The National Communications Commission (NCC, 國家通訊傳播委員會) was established in 2006 as an ostensibly non-partisan regulatory body. It has had some success, most notably in blocking Want Want’s attempted acquisition of China Network Systems (CNS, 中嘉網路) on monopolistic grounds. During the COVID-19 pandemic, the NCC also shut down CTiTV for repeatedly broadcasting vaccine disinformation. (CTiTV still runs a highly successful YouTube channel).
Since its inception, however, the NCC’s effectiveness has been continuously impaired by partisan conflict in the Legislative Yuan. Representatives from both parties routinely criticize the organization for perceived impartiality, its every action scrutinized for potential political implications. This leaves the NCC handicapped, only able to take the most meager of steps in either direction. Take its efforts to draft a generalized anti-monopoly act, for instance. Pressure from the left necessitated the act’s genesis, while protests on the right dulled its edge. The product was a proposed bill that blocked satellite TV mergers resulting in average ratings reaching 15 percent or more. Ratings for any single channel in Taiwan rarely break 12 percent, leaving many unconvinced that the bill would block any merger deals. As a result, the KMT opposed the bill’s existence, while the DPP was unmotivated by its toothless nature. The proposal was left to gather dust in the Legislative Yuan.
Conclusion
Some obstacles in the fight against PRC media control are purely political. This is to be expected in a democracy as vibrant and competitive as that of Taiwan. There are, however, some legitimate issues underpinning the conflict. The proper response to monopolistic entities is a high-level question with genuine arguments on each side. Restricting the ability of individuals to control a diversified set of businesses (say, a snack company and the China Times) is a dangerous political line. A government definition of “harmful information” certainly has ominous undertones. All of this is to say that Taiwan‘s government must tread carefully, and is unlikely to make substantial progress on this issue anytime soon. Thus, the onus has increasingly fallen on the civilian sphere. In the next article in this series, we will uncover how non-governmental organizations have become the defenders of a free media in Taiwan, and what they have to teach the world.

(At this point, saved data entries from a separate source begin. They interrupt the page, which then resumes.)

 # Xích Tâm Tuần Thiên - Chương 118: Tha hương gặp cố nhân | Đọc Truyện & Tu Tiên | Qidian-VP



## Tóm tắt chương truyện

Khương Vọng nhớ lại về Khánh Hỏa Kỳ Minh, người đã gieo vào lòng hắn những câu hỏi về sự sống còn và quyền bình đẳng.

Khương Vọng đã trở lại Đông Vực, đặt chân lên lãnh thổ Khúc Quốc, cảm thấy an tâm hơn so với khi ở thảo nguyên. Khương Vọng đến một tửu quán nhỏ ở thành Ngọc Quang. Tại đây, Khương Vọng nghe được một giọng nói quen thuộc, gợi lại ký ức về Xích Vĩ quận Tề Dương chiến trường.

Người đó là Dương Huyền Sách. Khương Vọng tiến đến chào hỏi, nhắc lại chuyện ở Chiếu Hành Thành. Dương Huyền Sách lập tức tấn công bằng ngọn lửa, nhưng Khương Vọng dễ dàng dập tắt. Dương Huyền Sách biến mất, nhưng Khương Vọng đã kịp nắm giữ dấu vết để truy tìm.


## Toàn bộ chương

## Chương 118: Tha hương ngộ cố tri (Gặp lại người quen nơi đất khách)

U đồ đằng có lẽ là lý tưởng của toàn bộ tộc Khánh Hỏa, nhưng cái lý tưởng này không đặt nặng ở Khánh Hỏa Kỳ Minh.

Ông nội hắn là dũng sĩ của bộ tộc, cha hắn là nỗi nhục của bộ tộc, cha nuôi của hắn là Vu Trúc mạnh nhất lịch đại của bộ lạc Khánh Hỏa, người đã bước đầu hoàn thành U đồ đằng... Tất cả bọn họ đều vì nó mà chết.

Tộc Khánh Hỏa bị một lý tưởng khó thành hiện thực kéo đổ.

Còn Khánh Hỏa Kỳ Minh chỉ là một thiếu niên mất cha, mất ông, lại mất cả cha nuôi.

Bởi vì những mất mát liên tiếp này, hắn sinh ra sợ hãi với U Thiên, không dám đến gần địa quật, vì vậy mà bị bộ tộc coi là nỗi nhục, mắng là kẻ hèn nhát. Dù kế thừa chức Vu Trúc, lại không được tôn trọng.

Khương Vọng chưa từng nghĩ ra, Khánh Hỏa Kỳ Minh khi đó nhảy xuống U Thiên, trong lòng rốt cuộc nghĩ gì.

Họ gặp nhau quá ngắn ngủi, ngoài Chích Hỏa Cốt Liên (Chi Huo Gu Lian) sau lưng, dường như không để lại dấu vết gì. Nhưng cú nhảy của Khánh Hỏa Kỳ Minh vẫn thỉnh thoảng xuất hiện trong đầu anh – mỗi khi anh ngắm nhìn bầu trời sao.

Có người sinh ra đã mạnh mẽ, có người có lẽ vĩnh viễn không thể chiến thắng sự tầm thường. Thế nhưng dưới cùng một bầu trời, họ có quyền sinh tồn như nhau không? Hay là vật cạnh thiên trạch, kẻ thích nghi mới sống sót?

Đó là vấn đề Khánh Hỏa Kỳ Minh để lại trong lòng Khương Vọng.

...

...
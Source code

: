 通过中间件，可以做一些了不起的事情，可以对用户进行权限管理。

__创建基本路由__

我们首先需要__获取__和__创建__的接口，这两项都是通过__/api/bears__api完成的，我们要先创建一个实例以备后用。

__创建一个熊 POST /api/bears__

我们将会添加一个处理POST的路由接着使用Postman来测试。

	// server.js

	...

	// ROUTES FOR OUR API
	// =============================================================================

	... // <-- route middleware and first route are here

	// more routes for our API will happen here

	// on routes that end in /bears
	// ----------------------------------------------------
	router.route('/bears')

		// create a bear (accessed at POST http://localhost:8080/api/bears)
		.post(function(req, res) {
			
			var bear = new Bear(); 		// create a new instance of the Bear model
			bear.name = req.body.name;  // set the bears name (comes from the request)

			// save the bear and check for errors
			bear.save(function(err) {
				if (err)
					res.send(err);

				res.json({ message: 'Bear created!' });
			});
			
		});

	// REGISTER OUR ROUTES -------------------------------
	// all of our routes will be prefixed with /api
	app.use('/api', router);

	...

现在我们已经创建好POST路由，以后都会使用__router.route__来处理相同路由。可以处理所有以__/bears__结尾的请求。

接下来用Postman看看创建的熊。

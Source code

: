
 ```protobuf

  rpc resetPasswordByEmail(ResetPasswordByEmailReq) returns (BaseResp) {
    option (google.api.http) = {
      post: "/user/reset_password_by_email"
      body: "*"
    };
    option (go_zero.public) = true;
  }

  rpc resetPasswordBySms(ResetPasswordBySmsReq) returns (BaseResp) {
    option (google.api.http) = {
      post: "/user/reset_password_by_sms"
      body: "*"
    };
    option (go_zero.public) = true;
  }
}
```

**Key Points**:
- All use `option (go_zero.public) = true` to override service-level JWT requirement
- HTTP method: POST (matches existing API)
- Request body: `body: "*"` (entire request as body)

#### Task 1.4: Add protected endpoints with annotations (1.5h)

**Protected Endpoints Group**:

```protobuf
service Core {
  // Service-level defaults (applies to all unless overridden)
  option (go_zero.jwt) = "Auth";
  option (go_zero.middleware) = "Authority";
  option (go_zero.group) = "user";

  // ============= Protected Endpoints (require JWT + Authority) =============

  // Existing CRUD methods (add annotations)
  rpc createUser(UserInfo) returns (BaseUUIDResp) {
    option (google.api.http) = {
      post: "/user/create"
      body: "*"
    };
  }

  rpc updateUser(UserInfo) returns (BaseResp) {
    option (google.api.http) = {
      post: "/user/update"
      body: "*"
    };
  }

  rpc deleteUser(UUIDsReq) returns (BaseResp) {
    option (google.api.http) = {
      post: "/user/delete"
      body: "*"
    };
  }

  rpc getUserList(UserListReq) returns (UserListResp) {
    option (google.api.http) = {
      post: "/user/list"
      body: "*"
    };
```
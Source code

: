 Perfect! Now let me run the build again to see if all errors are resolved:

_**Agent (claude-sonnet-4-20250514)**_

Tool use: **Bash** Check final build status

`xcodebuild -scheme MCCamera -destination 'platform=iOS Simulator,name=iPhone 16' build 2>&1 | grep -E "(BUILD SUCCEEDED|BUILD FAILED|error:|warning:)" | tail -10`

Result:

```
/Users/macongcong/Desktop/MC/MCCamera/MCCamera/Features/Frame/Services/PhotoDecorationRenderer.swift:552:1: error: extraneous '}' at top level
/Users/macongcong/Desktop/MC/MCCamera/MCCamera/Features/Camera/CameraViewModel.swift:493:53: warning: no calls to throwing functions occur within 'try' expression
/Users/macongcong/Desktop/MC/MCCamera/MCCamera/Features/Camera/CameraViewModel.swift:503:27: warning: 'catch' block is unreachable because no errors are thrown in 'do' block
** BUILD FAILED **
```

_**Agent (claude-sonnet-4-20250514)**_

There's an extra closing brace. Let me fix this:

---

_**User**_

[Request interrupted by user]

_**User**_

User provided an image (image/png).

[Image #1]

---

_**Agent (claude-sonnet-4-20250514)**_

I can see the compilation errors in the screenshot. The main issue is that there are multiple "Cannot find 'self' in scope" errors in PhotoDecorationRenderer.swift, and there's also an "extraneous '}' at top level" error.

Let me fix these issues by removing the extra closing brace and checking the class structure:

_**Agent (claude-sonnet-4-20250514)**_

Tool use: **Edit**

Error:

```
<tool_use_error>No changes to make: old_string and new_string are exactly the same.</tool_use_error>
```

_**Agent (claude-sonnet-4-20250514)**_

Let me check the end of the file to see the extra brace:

The main point: Taiwan’s economic vulnerabilities and politicization of media regulation have left it exposed to PRC infiltration. Conglomerates with major business interests in China control large proportions of the media landscape, while a combination of legitimate debate and partisan bickering has kept the government sidelined. To protect journalistic integrity, Taiwan must rely on its robust civil society.